> From: Marvin Gandall <marvgandall at videotron.ca>
>
> History having unfortunately shown that the masses are not always or even
> mostly able to link their economic interests to their political ones, it's
> also likely that in their disappointment with the administration, they
> would
> return to the Republicans, who would be seconding their complaints against
> the Democrats while keeping their own plans to reduce or eliminate
> government spending programs under wraps until after the election.
>
> This is particularly so given the absence of any mass party to the left or
> sizeable and coherent left opposition within the DP articulating the need
> of
> the population for higher levels of public spending.
>
>
> [WS:] Very true. However, institutional presence of left wing parties
> does not seem to help much during the times of crisis. EU countries and
> Israel are a case in point. They tend to support center-right parties
> more than left-wing parties during crises (albeit what is center-right in
> EU would be center-left in the US.)
>
> This is indeed puzzling, given the mass-support the left used to receive
> in crisis situations (in the first half of the 20th century.) Why does
> not history repeat itself, even as farce? My explanation is that mass
> left wing/communist movement had its roots in rural societies, which made
> such form of mass mobilization possible (a view held by social historians
> like Barrington Moore, Jeffrey Paige, Chalmers Johnson, and Alexander
> Gerschenkron) - and those social conditions do not exist anymore.
>
> To make a long story short - communism as political ideology had a strong
> appeal to rural masses turned industrial proletariat, because it provided
> them with a sense of solidarity that they lost in the process of becoming
> proletariat as a class rather than individually of course.) That longing
> for rural-type solidarity was evidenced by popularity of utopian socialism
> or the kibbutz movement around the turn of the century. Communism (which
> as Kolakowski argues had well pronounced elements of x-tian eschatology)

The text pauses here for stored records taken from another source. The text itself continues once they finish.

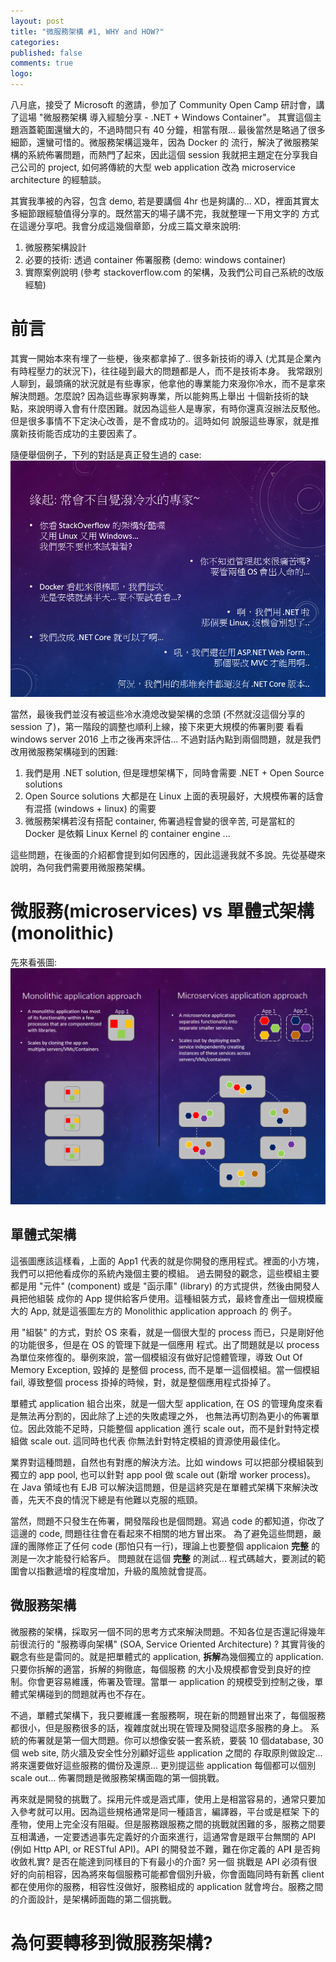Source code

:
 ```yaml
---
layout: post
title: "微服務架構 #1, WHY and HOW?"
categories:
published: false
comments: true
logo: 
---
```


八月底，接受了 Microsoft 的邀請，參加了 Community Open Camp 研討會，講了這場 "微服務架構 導入經驗分享 - .NET + Windows Container"。
其實這個主題涵蓋範圍還蠻大的，不過時間只有 40 分鐘，相當有限... 最後當然是略過了很多細節，還蠻可惜的。微服務架構這幾年，因為 Docker 的
流行，解決了微服務架構的系統佈署問題，而熱門了起來，因此這個 session 我就把主題定在分享我自己公司的 project, 如何將傳統的大型 web application
改為 microservice architecture 的經驗談。

其實我準被的內容，包含 demo, 若是要講個 4hr 也是夠講的... XD，裡面其實太多細節跟經驗值得分享的。既然當天的場子講不完，我就整理一下用文字的
方式在這邊分享吧。我會分成這幾個章節，分成三篇文章來說明:
1. 微服務架構設計
2. 必要的技術: 透過 container 佈署服務 (demo: windows container)
3. 實際案例說明 (參考 stackoverflow.com 的架構，及我們公司自己系統的改版經驗)

<!--more-->

# 前言

其實一開始本來有埋了一些梗，後來都拿掉了.. 很多新技術的導入 (尤其是企業內有時程壓力的狀況下)，往往碰到最大的問題都是人，而不是技術本身。
我常跟別人聊到，最頭痛的狀況就是有些專家，他拿他的專業能力來潑你冷水，而不是拿來解決問題。怎麼說? 因為這些專家夠專業，所以能夠馬上舉出
十個新技術的缺點，來說明導入會有什麼困難。就因為這些人是專家，有時你還真沒辦法反駁他。但是很多事情不下定決心改善，是不會成功的。這時如何
說服這些專家，就是推廣新技術能否成功的主要因素了。

隨便舉個例子，下列的對話是真正發生過的 case:
![被刪掉的投影片 - 常會不自覺潑冷水的專家](/wp-content/uploads/2016/09/microservice-slides-03.PNG)

當然，最後我們並沒有被這些冷水澆熄改變架構的念頭 (不然就沒這個分享的 session 了)，第一階段的調整也順利上線，接下來更大規模的佈署則要
看看 windows server 2016 上市之後再來評估... 不過對話內點到兩個問題，就是我們改用微服務架構碰到的困難:
1. 我們是用 .NET solution, 但是理想架構下，同時會需要 .NET + Open Source solutions
2. Open Source solutions 大都是在 Linux 上面的表現最好，大規模佈署的話會有混搭 (windows + linux) 的需要
3. 微服務架構若沒有搭配 container, 佈署過程會變的很辛苦, 可是當紅的 Docker 是依賴 Linux Kernel 的 container engine ...

這些問題，在後面的介紹都會提到如何因應的，因此這邊我就不多說。先從基礎來說明，為何我們需要用微服務架構。


# 微服務(microservices) vs 單體式架構(monolithic)

先來看張圖:
![單體式架構(monolithic) vs 微服務(microservices)](/wp-content/uploads/2016/09/microservice-slides-06.PNG)


## 單體式架構
這張圖應該這樣看，上面的 App1 代表的就是你開發的應用程式。裡面的小方塊，我們可以把他看成你的系統內幾個主要的模組。
過去開發的觀念，這些模組主要都是用 "元件" (component) 或是 "函示庫" (library) 的方式提供，然後由開發人員把他組裝
成你的 App 提供給客戶使用。這種組裝方式，最終會產出一個規模龐大的 App, 就是這張圖左方的 Monolithic application approach 的
例子。

用 "組裝" 的方式，對於 OS 來看，就是一個很大型的 process 而已，只是剛好他的功能很多，但是在 OS 的管理下就是一個應用
程式。出了問題就是以 process 為單位來修復的。舉例來說，當一個模組沒有做好記憶體管理，導致 Out Of Memory Exception, 毀掉的
是整個 process, 而不是單一這個模組。當一個模組 fail, 導致整個 process 掛掉的時候，對，就是整個應用程式掛掉了。

單體式 application 組合出來，就是一個大型 application, 在 OS 的管理角度來看是無法再分割的，因此除了上述的失敗處理之外，
也無法再切割為更小的佈署單位。因此效能不足時，只能整個 application 進行 scale out，而不是針對特定模組做 scale out. 這同時也代表
你無法針對特定模組的資源使用最佳化。

業界對這種問題，自然也有對應的解決方法。比如 windows 可以把部分模組裝到獨立的 app pool, 也可以針對 app pool 做 scale out (新增 worker process)。
在 Java 領域也有 EJB 可以解決這問題，但是這終究是在單體式架構下來解決改善，先天不良的情況下總是有他難以克服的瓶頸。

當然，問題不只發生在佈署，開發階段也是個問題。寫過 code 的都知道，你改了這邊的 code, 問題往往會在看起來不相關的地方冒出來。
為了避免這些問題，嚴謹的團隊修正了任何 code (那怕只有一行)，理論上也要整個 applicaion **完整** 的測是一次才能發行給客戶。
問題就在這個 **完整** 的測試... 程式碼越大，要測試的範圍會以指數遞增的程度增加，升級的風險就會提高。



## 微服務架構
微服務的架構，採取另一個不同的思考方式來解決問題。不知各位是否還記得幾年前很流行的 "服務導向架構" (SOA, Service Oriented Architecture) ?
其實背後的觀念有些是雷同的。就是把單體式的 application, **拆解**為幾個獨立的 application. 只要你拆解的適當，拆解的夠徹底，每個服務
的大小及規模都會受到良好的控制。你會更容易維護，佈署及管理。當單一 application 的規模受到控制之後，單體式架構碰到的問題就再也不存在。

不過，單體式架構下，我只要維護一套服務啊，現在新的問題冒出來了，每個服務都很小，但是服務很多的話，複雜度就出現在管理及開發這麼多服務的身上。
系統的佈署就是第一個大問題。你可以想像安裝一套系統，要裝 10 個database, 30 個 web site, 防火牆及安全性分別顧好這些 application 之間的
存取原則做設定... 將來還要做好這些服務的備份及還原... 更別提這些 application 每個都可以個別 scale out... 
佈署問題是微服務架構面臨的第一個挑戰。

再來就是開發的挑戰了。採用元件或是涵式庫，使用上是相當容易的，通常只要加入參考就可以用。因為這些規格通常是同一種語言，編譯器，平台或是框架
下的產物，使用上完全沒有阻礙。但是服務跟服務之間的挑戰就困難的多，服務之間要互相溝通，一定要透過事先定義好的介面來進行，這通常會是跟平台無關的
API (例如 Http API, or RESTful API)。API 的開發並不難，難在你定義的 AP**I** 是否夠收斂札實? 是否在能達到同樣目的下有最小的介面? 另一個
挑戰是 API 必須有很好的向前相容，因為將來每個服務可能都會個別升級，你會面臨同時有新舊 client 都在使用你的服務，相容性沒做好，服務組成的 application
就會垮台。服務之間的介面設計，是架構師面臨的第二個挑戰。



# 為何要轉移到微服務架構?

> was yet another millenary movement that emerged in the rural societies
> during the times of crises and social change. Gerschenkron argues that
> Soviet leaders used a watered-down version of communist ideology to appeal
> to Russian peasant communalism in order to mobilize popular support (in
> other words, their tru goal was modernization and industrialization rather
> than building a "communist" society, whatever that was, and a "communist"
> ideology
> they adopted played a function similar to Obama's "hope" schtick.)
>
> However, ideals of social solidarity entailed by the 20th century
> communism had rather limited appeal to modern, predominantly urban working
> class. This can be evidenced, inter alia, by the visible decline of the
> kibbutz movement. I would also argue that this is the cause of waning
> popular support for communist parties. To urban working classes, a far
> more appealing was the idea of welfare state grounded in Keynesianism and
> social-democracy.
>
[...]
================================================
Appreciate your thoughtful comments. In retrospect, the Soviet and Chinese
regimes were successful in fulfilling "the historic tasks of the
bourgeois-democratic revolution" - ie. land reform, industrialization, mass
education, public health, national independence, etc. - but could not build
an enduring socialist (publicly owned and controlled) economy in
predominantly rural societies encircled by more advanced capitalist
economies enjoying higher levels of labour productivity.
Lenin correctly (IMO) anticipated this in his early call for a "democratic" rather than "proletarian", capitalist rather than socialist, state led jointly by workers' and peasants' parties to replace the Tsarist autocracy based on the landlords. This was in deference to the social weight of the peasantry and the relatively underdeveloped state of the economy and culture. It was only in 1917 that he aligned himself with Trotsky's theory that a "permanent" working-class led socialist revolution was possible in Russia because it would quickly spread to the West and provide the infant socialisrt republic with the resources it needed to survive and prosper. Lenin's April theses encouraged the Bolsheviks to take power on that basis in the name of the Soviets. It was a bold and not unreasonable policy at the time, given the European-wide revolutionary ferment, but it was, as we now know, historically doomed.
I don't think socialism had little appeal to the Western workers because they were and are somehow inherently lacking in "ideals of social solidarity". They found the capitalist welfare state more attractive because, plain and simple, it delivered a higher standard of living to them than was evident in anticapitalist China and the USSR undergoing rigourous industrialization. There was therefore a real materialist underpinning to the social democratic ideology of the Western working class. Even so, except in the wealthiest English-speaking capitalist countries, the Communist parties were still able to sink deep roots in Western urban centres from the time of the Russian Revolution until it's demise seven decades later. Because of this relationship between the material and the ideological, it would not surprise me to see radical left-wing ideas revive if the economic underpinnings of Western working class consciousness - underpinnings which has been weakened over the past several decades - were to thoroughly collapse.